• **DIRECTIONS FOR THIS TASK**
In the listing below, locate the line that contains "complete the campaign." and the line that contains "## Working on Task issues". Restate word for word those two lines and every line between them, and nothing else.

• **EXTRACTED INFORMATION**
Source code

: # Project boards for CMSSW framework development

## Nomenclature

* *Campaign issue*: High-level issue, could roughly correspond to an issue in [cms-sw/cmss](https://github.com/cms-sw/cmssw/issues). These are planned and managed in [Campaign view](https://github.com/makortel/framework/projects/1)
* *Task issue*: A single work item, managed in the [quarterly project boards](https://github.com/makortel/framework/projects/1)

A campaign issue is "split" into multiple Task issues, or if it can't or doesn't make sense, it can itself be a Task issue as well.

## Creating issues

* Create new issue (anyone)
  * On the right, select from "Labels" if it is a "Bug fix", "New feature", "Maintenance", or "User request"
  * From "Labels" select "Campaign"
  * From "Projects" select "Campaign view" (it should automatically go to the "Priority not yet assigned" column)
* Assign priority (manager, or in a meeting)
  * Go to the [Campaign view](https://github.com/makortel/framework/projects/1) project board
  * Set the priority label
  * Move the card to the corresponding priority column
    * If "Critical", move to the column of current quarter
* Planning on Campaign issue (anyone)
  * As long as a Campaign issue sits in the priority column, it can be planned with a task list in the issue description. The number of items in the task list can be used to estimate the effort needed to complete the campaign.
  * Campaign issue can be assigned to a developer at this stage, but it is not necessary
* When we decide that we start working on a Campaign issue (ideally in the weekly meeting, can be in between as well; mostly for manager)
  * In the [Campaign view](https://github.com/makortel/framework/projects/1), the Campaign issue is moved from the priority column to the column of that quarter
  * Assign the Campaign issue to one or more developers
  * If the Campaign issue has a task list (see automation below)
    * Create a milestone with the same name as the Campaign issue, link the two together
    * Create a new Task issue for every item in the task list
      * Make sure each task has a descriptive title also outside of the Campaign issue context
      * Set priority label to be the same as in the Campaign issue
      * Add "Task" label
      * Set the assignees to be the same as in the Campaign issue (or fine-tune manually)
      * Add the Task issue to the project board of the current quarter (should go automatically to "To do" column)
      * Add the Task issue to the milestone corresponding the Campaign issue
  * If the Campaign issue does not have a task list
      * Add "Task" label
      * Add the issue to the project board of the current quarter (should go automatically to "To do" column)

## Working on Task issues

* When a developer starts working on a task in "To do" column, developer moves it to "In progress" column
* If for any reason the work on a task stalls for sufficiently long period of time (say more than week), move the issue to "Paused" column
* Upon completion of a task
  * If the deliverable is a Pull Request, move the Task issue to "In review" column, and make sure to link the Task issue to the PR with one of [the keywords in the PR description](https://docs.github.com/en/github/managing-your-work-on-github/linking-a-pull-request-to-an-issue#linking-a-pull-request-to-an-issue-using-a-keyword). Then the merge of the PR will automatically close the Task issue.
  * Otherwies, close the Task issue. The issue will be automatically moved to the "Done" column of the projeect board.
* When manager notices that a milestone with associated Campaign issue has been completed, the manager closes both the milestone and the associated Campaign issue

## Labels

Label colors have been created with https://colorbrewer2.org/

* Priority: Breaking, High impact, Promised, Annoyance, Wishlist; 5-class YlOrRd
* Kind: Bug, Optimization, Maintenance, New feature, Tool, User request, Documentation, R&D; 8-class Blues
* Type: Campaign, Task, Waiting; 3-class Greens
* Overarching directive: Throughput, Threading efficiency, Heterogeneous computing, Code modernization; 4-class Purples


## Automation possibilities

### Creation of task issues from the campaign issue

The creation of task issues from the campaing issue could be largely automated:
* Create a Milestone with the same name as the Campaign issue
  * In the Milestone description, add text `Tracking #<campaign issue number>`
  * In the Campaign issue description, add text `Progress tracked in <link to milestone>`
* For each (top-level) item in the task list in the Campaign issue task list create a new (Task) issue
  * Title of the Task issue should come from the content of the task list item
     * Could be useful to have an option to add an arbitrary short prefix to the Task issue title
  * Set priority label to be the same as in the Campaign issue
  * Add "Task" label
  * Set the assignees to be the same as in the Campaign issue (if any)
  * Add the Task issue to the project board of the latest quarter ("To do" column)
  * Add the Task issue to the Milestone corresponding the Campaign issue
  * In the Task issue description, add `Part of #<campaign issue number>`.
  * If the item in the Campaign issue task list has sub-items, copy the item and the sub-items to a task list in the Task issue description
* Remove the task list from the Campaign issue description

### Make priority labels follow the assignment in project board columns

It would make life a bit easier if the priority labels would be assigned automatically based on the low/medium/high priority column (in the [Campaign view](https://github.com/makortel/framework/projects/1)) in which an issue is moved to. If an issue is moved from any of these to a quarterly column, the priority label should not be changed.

• **EXERCISE OUTPUT**
  * As long as a Campaign issue sits in the priority column, it can be planned with a task list in the issue description. The number of items in the task list can be used to estimate the effort needed to complete the campaign.
  * Campaign issue can be assigned to a developer at this stage, but it is not necessary
* When we decide that we start working on a Campaign issue (ideally in the weekly meeting, can be in between as well; mostly for manager)
  * In the [Campaign view](https://github.com/makortel/framework/projects/1), the Campaign issue is moved from the priority column to the column of that quarter
  * Assign the Campaign issue to one or more developers
  * If the Campaign issue has a task list (see automation below)
    * Create a milestone with the same name as the Campaign issue, link the two together
    * Create a new Task issue for every item in the task list
      * Make sure each task has a descriptive title also outside of the Campaign issue context
      * Set priority label to be the same as in the Campaign issue
      * Add "Task" label
      * Set the assignees to be the same as in the Campaign issue (or fine-tune manually)
      * Add the Task issue to the project board of the current quarter (should go automatically to "To do" column)
      * Add the Task issue to the milestone corresponding the Campaign issue
  * If the Campaign issue does not have a task list
      * Add "Task" label
      * Add the issue to the project board of the current quarter (should go automatically to "To do" column)

## Working on Task issues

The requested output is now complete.